You have it or you don’t.  

The Royalty Myth (I call it that because it makes the same assumption that Kings and Queens did: they had it in their blood while others don’t) broke the categories down like this, complete with stereotypes and positive notions for those who ‘have it’ and negatives for those who ‘don’t have it’ :

If you have mental toughness/health, nothing to worry about and nothing to do. No further action to take. Go out and live life. You deserve great things. You have been blessed by God and you are one of the lucky ones. 

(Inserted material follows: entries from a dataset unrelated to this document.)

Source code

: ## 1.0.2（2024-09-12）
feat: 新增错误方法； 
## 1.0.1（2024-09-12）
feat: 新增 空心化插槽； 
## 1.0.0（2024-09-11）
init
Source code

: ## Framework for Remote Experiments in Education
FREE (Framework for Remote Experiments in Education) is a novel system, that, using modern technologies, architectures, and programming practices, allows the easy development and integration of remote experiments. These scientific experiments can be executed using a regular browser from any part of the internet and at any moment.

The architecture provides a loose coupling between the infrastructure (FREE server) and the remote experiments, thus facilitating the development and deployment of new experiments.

If you don’t, look out. We don’t know why you are this way. You might be possessed by demons. Forever damaged.  You might have a complex about your mom, or your dad. Or you may just be a “bad” person. You lack character. 

Why It Persists

This myth still persists because it simplifies things. It gives us permission to not take responsibility and engage in self-defeating things. 

“It’s not my fault.”

Whether you are a great performer or a low one, the Royalty Myth provides an all or nothing guide to life.

The “Treatment”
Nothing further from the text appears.